*Provided data*
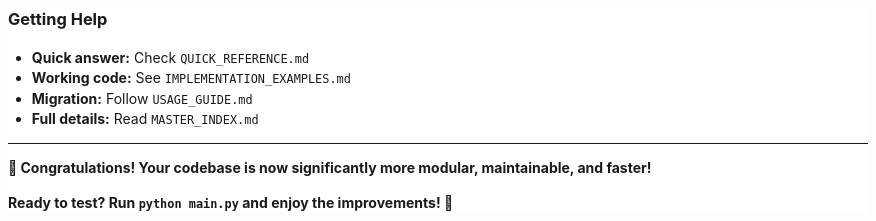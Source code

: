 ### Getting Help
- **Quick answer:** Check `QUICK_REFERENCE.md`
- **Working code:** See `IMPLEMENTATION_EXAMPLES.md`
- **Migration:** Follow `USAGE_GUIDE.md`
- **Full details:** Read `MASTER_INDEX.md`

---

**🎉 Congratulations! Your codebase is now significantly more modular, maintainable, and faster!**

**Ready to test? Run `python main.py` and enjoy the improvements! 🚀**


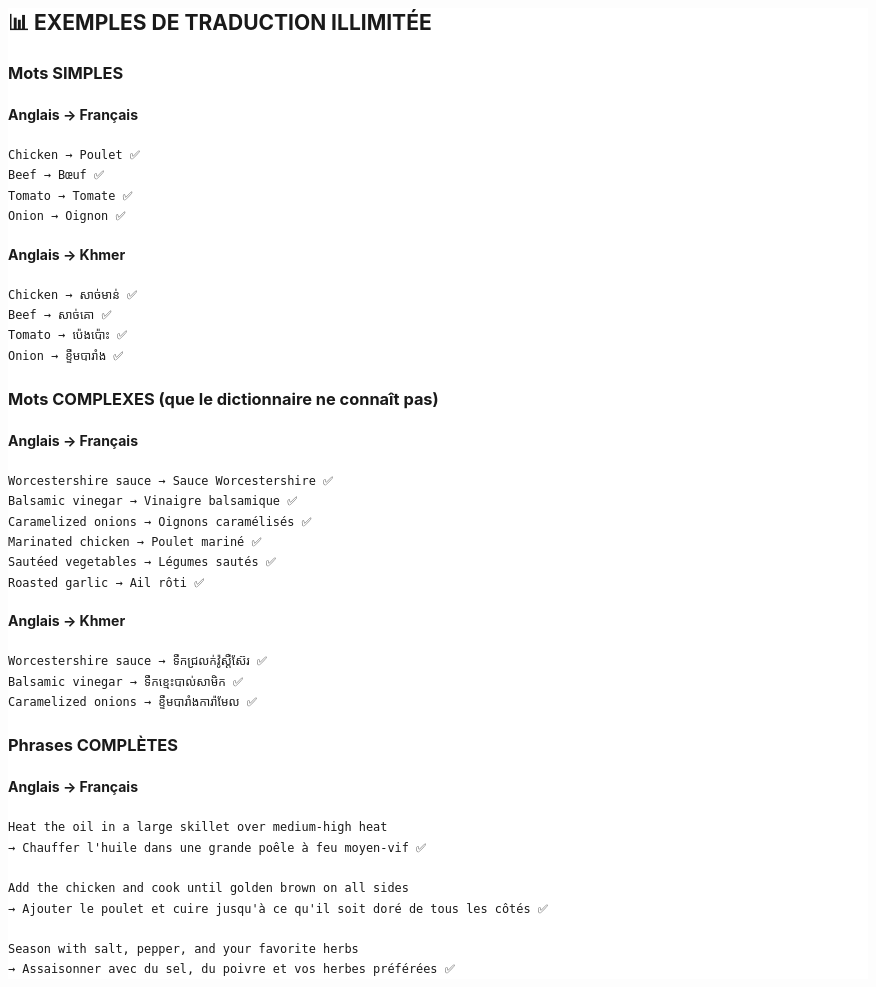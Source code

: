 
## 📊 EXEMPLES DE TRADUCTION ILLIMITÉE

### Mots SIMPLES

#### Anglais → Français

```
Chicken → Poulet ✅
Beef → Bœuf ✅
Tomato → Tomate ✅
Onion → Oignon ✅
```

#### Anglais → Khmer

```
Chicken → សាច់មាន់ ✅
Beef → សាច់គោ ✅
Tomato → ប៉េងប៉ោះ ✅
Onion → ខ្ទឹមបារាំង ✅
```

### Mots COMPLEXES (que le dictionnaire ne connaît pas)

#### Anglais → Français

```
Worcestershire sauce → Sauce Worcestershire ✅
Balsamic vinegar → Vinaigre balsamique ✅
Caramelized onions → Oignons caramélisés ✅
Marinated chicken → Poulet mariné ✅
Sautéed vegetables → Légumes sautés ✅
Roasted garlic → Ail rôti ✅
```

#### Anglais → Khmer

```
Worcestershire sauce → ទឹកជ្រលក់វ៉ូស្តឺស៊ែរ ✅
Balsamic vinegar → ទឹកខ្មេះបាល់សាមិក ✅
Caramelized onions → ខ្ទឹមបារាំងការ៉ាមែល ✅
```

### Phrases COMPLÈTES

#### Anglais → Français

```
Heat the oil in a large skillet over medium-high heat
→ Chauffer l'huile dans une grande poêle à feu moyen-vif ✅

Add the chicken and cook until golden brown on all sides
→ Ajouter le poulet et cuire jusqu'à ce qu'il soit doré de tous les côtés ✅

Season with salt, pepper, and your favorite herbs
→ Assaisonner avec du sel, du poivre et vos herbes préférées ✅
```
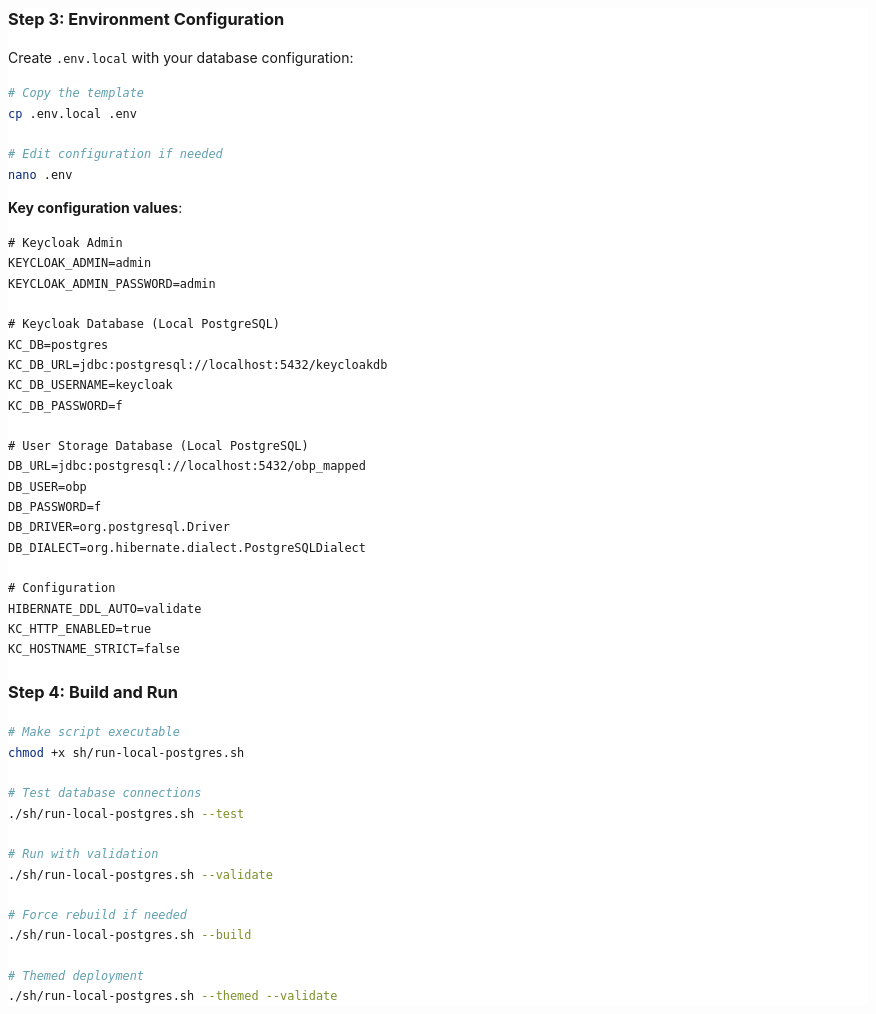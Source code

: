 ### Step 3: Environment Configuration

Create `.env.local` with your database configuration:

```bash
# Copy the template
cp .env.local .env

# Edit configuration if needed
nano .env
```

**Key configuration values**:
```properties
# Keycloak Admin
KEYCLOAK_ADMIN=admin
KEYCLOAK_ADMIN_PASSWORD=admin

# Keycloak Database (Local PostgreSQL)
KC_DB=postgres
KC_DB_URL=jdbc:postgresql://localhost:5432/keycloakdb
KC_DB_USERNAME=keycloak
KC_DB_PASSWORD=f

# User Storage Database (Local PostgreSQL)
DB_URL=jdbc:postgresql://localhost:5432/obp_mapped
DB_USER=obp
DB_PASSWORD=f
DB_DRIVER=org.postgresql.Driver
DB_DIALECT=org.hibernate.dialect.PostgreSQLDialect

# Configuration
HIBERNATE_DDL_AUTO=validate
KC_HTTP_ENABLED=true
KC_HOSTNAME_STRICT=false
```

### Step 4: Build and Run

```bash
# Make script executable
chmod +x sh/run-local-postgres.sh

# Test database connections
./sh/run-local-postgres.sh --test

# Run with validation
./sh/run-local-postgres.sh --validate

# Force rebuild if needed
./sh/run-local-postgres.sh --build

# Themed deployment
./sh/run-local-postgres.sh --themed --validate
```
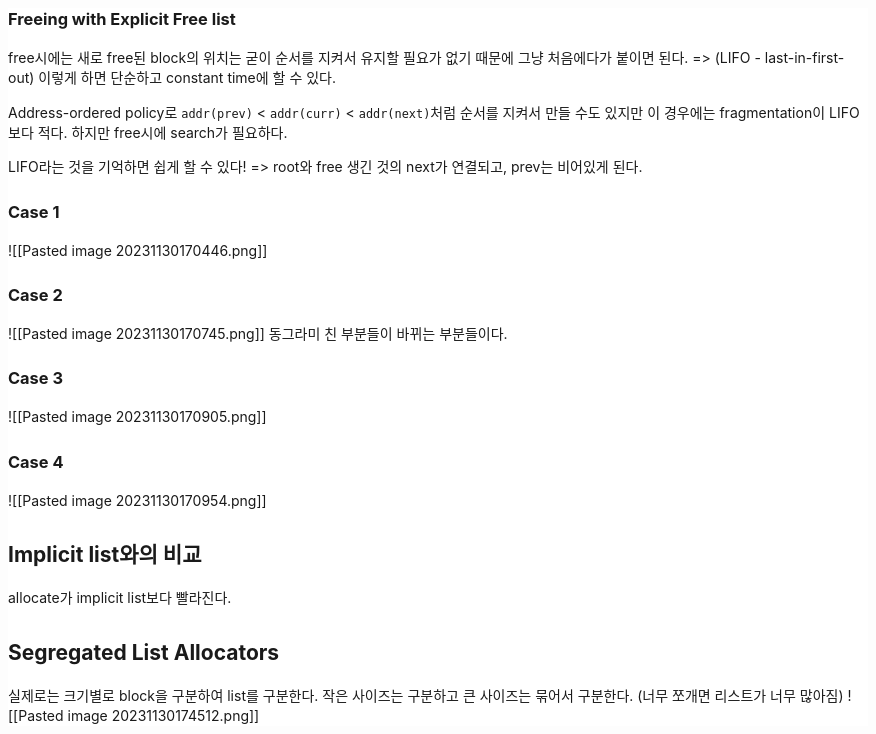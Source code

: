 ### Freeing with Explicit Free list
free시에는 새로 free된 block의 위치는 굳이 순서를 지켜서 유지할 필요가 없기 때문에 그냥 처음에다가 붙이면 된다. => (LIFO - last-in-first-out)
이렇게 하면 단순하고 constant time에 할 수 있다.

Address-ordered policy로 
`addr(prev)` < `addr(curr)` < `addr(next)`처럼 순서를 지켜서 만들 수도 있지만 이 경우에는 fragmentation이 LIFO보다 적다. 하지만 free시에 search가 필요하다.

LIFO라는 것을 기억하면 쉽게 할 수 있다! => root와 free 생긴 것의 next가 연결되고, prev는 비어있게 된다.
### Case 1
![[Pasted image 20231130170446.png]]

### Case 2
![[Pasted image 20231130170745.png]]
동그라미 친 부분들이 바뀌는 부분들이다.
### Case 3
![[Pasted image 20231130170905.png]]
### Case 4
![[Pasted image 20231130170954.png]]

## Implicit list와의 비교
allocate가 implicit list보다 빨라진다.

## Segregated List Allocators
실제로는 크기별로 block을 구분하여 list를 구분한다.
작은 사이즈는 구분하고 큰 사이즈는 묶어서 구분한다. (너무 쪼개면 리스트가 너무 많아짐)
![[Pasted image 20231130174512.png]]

*Directions for this task*
Show each line of the material holding "Balsamic".

*Solution to the exercise*
Balsamic vinegar → Vinaigre balsamique ✅
Balsamic vinegar → ទឹកខ្មេះបាល់សាមិក ✅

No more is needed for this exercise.